Lab Experiments vs Real World Products
Lab experiments like this CMU study don’t need to care much about generalization – they are constructed to illustrate a very specific point, prove a concept, and move on. Real-world products, on the other hand, must perform a useful function in a variety of unforeseen circumstances. For machine learning classifiers used in real-world products, the ability generalize is critical.
But it's not the only thing. Deployment considerations matter too. Can it run in the cloud, or is it destined for a processor-, memory- and/or power-constrained environment? (To the CMU guys – good luck getting acceptable battery life out of an overclocked smartwatch!) How computationally intensive is the solution, and can it be run in the target environment with the memory and processing cycles available to it? What response-time or latency is acceptable? These issues must be factored into a product design, and into the choice of machine-learning model supporting that product.

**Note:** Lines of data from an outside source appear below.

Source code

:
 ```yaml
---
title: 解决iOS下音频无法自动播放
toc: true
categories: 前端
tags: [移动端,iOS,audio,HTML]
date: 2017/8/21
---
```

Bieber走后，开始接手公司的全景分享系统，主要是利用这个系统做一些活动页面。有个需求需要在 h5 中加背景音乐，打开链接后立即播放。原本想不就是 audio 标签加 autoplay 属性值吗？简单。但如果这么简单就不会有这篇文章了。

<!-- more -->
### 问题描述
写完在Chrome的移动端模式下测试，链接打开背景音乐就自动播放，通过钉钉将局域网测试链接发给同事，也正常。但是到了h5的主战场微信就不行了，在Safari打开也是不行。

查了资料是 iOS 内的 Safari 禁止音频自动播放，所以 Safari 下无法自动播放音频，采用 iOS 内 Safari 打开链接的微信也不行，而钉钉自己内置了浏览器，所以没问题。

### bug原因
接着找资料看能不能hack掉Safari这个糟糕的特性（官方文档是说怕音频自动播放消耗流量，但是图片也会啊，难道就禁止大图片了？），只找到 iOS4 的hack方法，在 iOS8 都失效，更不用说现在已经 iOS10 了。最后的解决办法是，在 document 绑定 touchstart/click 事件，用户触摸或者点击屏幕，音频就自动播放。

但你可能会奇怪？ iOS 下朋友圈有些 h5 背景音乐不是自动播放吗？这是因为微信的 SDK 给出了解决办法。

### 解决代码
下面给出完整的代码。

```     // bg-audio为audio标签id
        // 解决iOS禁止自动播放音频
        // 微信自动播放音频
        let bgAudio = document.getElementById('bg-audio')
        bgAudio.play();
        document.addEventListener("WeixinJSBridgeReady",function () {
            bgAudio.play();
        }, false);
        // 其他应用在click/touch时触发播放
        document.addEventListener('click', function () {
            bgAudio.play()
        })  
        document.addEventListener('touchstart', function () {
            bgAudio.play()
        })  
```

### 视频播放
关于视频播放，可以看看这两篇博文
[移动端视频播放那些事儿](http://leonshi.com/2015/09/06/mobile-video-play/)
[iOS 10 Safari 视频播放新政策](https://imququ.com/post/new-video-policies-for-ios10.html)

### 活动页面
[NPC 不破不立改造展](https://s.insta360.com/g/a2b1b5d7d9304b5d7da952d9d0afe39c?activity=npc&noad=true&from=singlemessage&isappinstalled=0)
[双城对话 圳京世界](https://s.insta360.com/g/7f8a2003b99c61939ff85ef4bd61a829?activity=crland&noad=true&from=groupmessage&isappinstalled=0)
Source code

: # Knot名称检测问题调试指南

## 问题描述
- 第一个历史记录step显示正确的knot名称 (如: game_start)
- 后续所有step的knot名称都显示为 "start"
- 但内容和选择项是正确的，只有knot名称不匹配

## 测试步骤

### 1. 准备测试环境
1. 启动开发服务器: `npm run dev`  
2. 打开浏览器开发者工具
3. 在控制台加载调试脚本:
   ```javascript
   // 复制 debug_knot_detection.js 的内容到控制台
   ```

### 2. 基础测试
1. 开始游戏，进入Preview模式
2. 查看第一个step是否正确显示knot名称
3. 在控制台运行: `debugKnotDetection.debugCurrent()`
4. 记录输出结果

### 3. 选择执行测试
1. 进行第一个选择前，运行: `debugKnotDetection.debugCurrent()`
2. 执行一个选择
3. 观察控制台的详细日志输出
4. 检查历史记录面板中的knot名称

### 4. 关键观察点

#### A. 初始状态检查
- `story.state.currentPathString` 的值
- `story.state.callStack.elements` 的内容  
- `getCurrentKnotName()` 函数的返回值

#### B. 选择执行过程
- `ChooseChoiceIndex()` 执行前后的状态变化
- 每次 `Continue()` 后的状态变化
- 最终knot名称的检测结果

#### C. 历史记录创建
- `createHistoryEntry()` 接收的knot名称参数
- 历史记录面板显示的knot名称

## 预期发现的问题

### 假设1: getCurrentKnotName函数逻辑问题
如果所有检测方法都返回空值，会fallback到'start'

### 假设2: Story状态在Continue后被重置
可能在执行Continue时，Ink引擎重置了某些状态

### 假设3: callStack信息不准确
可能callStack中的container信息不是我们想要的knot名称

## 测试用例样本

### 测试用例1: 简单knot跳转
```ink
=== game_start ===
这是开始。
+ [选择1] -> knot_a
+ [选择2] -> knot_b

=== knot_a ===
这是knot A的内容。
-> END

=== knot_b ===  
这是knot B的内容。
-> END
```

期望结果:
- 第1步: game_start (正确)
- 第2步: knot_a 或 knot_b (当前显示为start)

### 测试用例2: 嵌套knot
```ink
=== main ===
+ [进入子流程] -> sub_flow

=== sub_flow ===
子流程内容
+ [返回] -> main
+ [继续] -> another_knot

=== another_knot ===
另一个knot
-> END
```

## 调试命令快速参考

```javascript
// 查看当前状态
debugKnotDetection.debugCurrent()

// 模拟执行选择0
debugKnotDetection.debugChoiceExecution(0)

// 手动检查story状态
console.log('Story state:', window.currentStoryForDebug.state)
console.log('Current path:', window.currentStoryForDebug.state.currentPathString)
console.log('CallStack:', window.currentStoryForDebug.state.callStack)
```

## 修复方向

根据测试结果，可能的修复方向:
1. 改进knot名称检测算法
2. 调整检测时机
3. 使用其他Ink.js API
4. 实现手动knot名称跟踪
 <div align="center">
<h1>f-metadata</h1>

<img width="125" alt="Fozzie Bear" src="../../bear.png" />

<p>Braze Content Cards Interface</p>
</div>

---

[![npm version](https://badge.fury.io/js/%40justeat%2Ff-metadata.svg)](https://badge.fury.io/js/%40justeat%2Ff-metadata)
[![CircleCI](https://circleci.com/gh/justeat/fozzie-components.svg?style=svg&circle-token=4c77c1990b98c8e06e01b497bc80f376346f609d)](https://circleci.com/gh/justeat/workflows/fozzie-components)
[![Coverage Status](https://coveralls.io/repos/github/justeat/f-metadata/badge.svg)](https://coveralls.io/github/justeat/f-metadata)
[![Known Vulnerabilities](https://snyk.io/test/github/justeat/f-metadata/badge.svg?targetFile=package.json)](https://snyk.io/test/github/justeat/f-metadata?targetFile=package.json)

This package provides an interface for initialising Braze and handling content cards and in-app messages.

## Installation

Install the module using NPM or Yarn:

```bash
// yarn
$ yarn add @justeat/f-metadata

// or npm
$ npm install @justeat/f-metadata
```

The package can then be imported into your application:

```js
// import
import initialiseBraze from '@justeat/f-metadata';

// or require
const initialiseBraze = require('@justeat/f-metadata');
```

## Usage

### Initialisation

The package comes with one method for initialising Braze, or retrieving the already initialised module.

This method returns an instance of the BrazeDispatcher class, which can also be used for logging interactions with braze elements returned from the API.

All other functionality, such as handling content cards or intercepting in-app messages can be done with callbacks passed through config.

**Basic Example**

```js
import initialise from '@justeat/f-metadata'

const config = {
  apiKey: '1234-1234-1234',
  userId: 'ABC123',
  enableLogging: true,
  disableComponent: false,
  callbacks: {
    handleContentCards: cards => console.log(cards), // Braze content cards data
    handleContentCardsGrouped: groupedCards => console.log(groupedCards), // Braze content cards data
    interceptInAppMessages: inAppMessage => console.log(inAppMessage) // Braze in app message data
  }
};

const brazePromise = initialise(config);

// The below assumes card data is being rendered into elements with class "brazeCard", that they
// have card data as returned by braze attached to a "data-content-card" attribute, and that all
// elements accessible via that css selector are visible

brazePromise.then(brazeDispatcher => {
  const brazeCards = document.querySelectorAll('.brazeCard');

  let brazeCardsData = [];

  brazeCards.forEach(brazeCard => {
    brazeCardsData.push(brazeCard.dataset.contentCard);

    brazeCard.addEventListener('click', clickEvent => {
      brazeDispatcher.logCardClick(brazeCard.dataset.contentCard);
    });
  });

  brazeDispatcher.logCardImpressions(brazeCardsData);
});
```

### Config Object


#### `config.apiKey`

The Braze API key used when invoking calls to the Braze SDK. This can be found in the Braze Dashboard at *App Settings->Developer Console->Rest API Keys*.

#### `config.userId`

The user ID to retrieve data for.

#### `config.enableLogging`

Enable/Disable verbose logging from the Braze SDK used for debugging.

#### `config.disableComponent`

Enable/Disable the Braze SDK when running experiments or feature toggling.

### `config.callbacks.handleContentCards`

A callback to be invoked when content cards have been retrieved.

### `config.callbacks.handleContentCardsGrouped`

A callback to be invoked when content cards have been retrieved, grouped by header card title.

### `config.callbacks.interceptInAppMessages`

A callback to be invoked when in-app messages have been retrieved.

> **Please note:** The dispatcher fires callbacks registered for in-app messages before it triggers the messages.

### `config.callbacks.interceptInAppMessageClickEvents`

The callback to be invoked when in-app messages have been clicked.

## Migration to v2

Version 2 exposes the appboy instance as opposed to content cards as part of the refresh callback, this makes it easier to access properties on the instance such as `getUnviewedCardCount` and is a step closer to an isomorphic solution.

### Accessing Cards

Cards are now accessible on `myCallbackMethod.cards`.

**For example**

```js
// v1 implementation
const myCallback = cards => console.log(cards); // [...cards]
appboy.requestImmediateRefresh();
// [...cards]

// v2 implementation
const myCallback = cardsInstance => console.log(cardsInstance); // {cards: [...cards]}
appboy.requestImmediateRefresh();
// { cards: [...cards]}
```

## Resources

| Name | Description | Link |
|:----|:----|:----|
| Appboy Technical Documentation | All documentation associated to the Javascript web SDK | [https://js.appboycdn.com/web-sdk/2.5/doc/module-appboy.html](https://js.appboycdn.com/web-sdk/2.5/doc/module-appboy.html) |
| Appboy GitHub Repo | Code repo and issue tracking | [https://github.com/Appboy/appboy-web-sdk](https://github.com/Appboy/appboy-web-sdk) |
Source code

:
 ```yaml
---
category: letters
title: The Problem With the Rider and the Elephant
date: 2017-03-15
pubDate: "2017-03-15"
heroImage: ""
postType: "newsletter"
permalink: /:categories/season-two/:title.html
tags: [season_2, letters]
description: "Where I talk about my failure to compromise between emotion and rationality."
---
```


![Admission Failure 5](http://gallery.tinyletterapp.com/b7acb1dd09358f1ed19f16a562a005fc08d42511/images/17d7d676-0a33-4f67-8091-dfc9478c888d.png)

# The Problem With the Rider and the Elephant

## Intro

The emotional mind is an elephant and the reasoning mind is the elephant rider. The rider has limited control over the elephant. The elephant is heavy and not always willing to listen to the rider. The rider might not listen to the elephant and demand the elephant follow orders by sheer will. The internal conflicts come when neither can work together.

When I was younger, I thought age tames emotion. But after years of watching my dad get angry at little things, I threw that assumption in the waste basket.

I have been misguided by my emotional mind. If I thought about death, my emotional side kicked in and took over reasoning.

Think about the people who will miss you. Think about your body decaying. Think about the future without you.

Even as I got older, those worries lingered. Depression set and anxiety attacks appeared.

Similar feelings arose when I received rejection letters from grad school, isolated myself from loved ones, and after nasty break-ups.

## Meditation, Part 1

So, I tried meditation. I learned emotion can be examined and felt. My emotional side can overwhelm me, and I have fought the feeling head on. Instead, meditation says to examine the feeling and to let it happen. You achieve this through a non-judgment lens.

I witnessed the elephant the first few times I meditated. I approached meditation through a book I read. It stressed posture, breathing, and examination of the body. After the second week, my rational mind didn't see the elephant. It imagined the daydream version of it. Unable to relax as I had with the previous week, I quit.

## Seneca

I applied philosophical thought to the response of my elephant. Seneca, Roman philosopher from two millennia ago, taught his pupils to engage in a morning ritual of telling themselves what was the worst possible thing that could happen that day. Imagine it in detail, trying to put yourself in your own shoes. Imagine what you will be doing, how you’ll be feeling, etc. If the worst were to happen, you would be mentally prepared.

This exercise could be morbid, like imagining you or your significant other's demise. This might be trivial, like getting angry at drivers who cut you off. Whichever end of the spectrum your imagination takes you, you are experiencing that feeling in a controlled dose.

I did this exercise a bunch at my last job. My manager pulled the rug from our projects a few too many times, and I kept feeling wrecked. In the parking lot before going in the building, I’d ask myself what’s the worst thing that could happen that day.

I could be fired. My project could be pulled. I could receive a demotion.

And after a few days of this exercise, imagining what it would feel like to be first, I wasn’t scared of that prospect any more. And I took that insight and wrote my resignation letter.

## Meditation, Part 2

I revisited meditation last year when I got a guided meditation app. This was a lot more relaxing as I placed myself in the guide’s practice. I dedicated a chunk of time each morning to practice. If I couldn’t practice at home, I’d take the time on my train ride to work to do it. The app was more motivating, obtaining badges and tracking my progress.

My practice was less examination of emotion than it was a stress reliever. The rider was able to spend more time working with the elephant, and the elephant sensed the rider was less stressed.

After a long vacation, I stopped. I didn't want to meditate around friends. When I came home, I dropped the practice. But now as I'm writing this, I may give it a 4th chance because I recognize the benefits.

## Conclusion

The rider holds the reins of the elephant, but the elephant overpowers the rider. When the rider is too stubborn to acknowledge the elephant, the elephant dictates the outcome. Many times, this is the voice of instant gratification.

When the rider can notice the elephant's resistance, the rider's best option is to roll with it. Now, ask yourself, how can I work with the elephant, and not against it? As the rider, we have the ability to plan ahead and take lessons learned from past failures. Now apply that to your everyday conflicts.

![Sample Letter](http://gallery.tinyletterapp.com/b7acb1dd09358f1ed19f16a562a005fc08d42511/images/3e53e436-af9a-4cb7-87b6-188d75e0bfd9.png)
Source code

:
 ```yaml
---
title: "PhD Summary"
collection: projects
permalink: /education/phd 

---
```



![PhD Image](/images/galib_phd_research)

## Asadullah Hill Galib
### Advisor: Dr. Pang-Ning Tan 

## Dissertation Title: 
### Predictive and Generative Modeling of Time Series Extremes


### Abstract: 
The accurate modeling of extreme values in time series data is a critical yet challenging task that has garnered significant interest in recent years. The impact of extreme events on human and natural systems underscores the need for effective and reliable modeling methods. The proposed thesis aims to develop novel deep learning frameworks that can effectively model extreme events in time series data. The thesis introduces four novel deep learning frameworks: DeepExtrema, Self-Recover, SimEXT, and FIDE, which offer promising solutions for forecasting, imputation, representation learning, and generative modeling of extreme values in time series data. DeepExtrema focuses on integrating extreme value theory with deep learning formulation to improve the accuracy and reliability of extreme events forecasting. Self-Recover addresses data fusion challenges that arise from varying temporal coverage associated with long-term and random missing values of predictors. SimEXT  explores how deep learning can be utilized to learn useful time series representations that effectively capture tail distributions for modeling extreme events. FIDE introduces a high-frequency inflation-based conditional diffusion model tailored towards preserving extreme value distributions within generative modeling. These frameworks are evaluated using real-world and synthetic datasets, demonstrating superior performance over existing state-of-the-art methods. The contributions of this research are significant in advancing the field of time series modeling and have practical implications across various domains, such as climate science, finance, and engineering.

Tools like Reality AI can help. R&D engineers use Reality AI Tools to create machine learning-based signal classifiers and detectors for real-world products, including wearables and machines and can explore connections between sample rate, computational intensity, and accuracy. They can train new models and run k-fold diagnostics (among others) to guard against overtraining and predictability to generalize. And when they’re done, they can deploy to the cloud, or export code to be compiled for their specific embedded environment.
R&D engineers creating real-world products don’t have the luxury of controlled environments – overtraining leads to a failed product. Lab experiments don’t face that reality. Neither do TechCrunch reporters.